Phenomena like this prove that in the age of rapid digital transformation, the ability to move quickly makes the difference between falling victim to change, or blasting the competition out of the water. And true business agility is not just being a one-time disruptor – Forrester Research defines it as ‘the quality of the company to embrace market and operational changes as a matter of routine.’
But a new Ovum study commissioned by TalkTalk Business has found that while four out of five large companies understand the importance of business agility to their commercial success, they’re still being held back by the one thing that should be enabling it – IT.
Across all sectors, enterprises complained about outdated IT infrastructure including bespoke, hard-wired legacy software, while 40% felt they are being held back from being responsive by technology. A further 40% were unhappy with the time it takes IT to process requests.
And despite 70% saying decision making should be a collaborative effort and 24% believing commitment from the c-suite is a gamer changer to improve IT agility, the study highlights that a third of enterprises believe individual departments are running their own IT agenda and restricting the business from becoming more agile.

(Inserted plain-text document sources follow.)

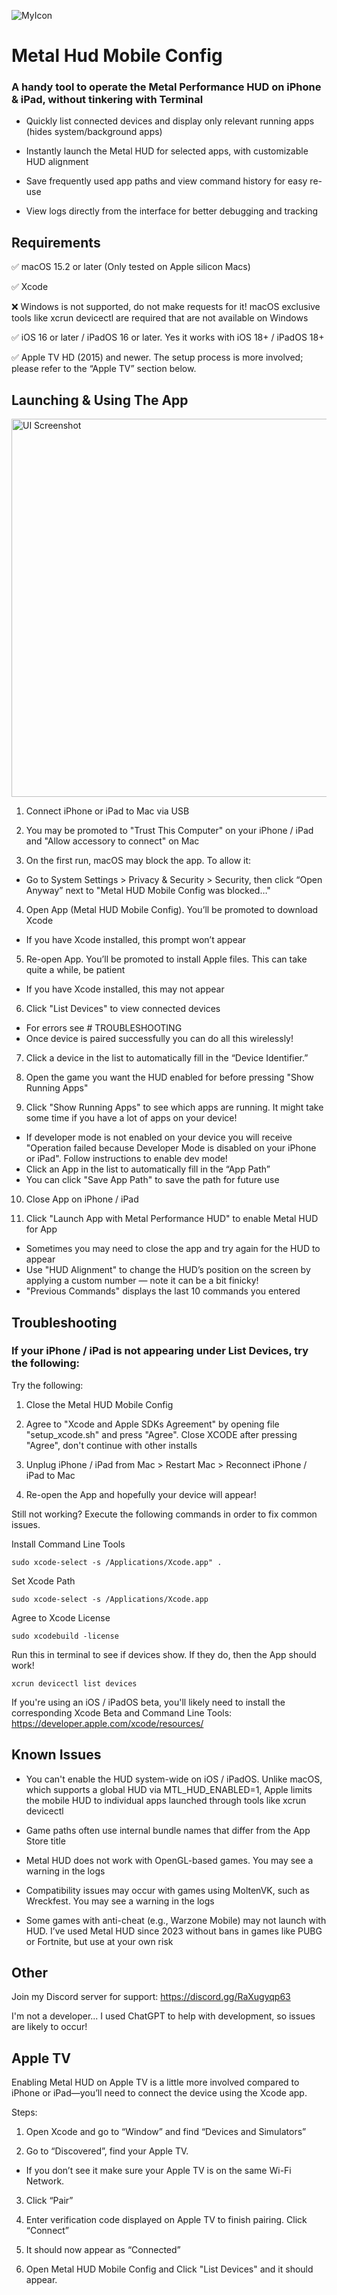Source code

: ![MyIcon](https://github.com/user-attachments/assets/0fbc1c8f-7eb9-4602-8104-0c767aacae81)

# Metal Hud Mobile Config

### A handy tool to operate the Metal Performance HUD on iPhone & iPad, without tinkering with Terminal

- Quickly list connected devices and display only relevant running apps (hides system/background apps)

- Instantly launch the Metal HUD for selected apps, with customizable HUD alignment

- Save frequently used app paths and view command history for easy re-use

- View logs directly from the interface for better debugging and tracking

## Requirements 
✅ macOS 15.2 or later (Only tested on Apple silicon Macs)

✅ Xcode 

❌ Windows is not supported, do not make requests for it! macOS exclusive tools like xcrun devicectl are required that are not available on Windows

✅ iOS 16 or later / iPadOS 16 or later. Yes it works with iOS 18+ / iPadOS 18+

✅ Apple TV HD (2015) and newer. The setup process is more involved; please refer to the “Apple TV” section below.



## Launching & Using The App


<img width="605" alt="UI Screenshot" src="https://github.com/user-attachments/assets/1b70bd55-e84f-47a3-801f-42473f3ecb9f" />

1. Connect iPhone or iPad to Mac via USB

2. You may be promoted to "Trust This Computer" on your iPhone / iPad and "Allow accessory to connect" on Mac

3. On the first run, macOS may block the app. To allow it:

- Go to System Settings > Privacy & Security > Security, then click “Open Anyway” next to "Metal HUD Mobile Config was blocked…"

4. Open App (Metal HUD Mobile Config). You’ll be promoted to download Xcode 

- If you have Xcode installed, this prompt won’t appear

5. Re-open App. You’ll be promoted to install Apple files. This can take quite a while, be patient

- If you have Xcode installed, this may not appear

6. Click "List Devices" to view connected devices 

- For errors see # TROUBLESHOOTING
- Once device is paired successfully you can do all this wirelessly! 

7. Click a device in the list to automatically fill in the “Device Identifier.”

8. Open the game you want the HUD enabled for before pressing "Show Running Apps"

9. Click "Show Running Apps" to see which apps are running. It might take some time if you have a lot of apps on your device! 

- If developer mode is not enabled on your device you will receive "Operation failed because Developer Mode is disabled on your iPhone or iPad". Follow instructions to enable dev mode! 
- Click an App in the list to automatically fill in the “App Path”
- You can click "Save App Path" to save the path for future use

10. Close App on iPhone / iPad

11. Click "Launch App with Metal Performance HUD" to enable Metal HUD for App 

- Sometimes you may need to close the app and try again for the HUD to appear
- Use "HUD Alignment" to change the HUD’s position on the screen by applying a custom number — note it can be a bit finicky!
- "Previous Commands" displays the last 10 commands you entered

## Troubleshooting 

### If your iPhone / iPad is not appearing under List Devices, try the following:

Try the following:

1. Close the Metal HUD Mobile Config

2. Agree to "Xcode and Apple SDKs Agreement" by opening file "setup_xcode.sh" and press "Agree". Close XCODE after pressing "Agree", don't continue with other installs

3. Unplug iPhone / iPad from Mac > Restart Mac > Reconnect iPhone / iPad to Mac

4. Re-open the App and hopefully your device will appear! 

Still not working? Execute the following commands in order to fix common issues.

Install Command Line Tools 
```
sudo xcode-select -s /Applications/Xcode.app" .
```

Set Xcode Path 
```
sudo xcode-select -s /Applications/Xcode.app
```

Agree to Xcode License
```
sudo xcodebuild -license
```

Run this in terminal to see if devices show. If they do, then the App should work! 
```
xcrun devicectl list devices
```


If you're using an iOS / iPadOS beta, you'll likely need to install the corresponding Xcode Beta and Command Line Tools: https://developer.apple.com/xcode/resources/ 

## Known Issues

- You can't enable the HUD system-wide on iOS / iPadOS. Unlike macOS, which supports a global HUD via MTL_HUD_ENABLED=1, Apple limits the mobile HUD to individual apps launched through tools like xcrun devicectl

- Game paths often use internal bundle names that differ from the App Store title

- Metal HUD does not work with OpenGL-based games. You may see a warning in the logs

- Compatibility issues may occur with games using MoltenVK, such as Wreckfest. You may see a warning in the logs

- Some games with anti-cheat (e.g., Warzone Mobile) may not launch with HUD. I’ve used Metal HUD since 2023 without bans in games like PUBG or Fortnite, but use at your own risk

## Other

Join my Discord server for support: https://discord.gg/RaXugyqp63

I'm not a developer... I used ChatGPT to help with development, so issues are likely to occur! 

## Apple TV

Enabling Metal HUD on Apple TV is a little more involved compared to iPhone or iPad—you’ll need to connect the device using the Xcode app.

Steps: 

1. Open Xcode and go to “Window” and find “Devices and Simulators”

2. Go to “Discovered”, find your Apple TV.
- If you don’t see it make sure your Apple TV is on the same Wi-Fi Network.

3. Click “Pair”

4. Enter verification code displayed on Apple TV to finish pairing. Click “Connect”

5. It should now appear as “Connected”

6. Open Metal HUD Mobile Config and Click "List Devices" and it should appear.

‘With confidence returning to the British economy it has never been more important for corporate and enterprise businesses to be agile, and grasp every opportunity,’ said Charles Bligh, managing director of TalkTalk Business. ‘Our research, in conjunction with Ovum, highlights the importance of an agile infrastructure and calls for enterprises to make a change and push ICT decisions into the boardroom. A make-do-and mend approach to IT is a false economy, which could cost corporates dear in the long run.’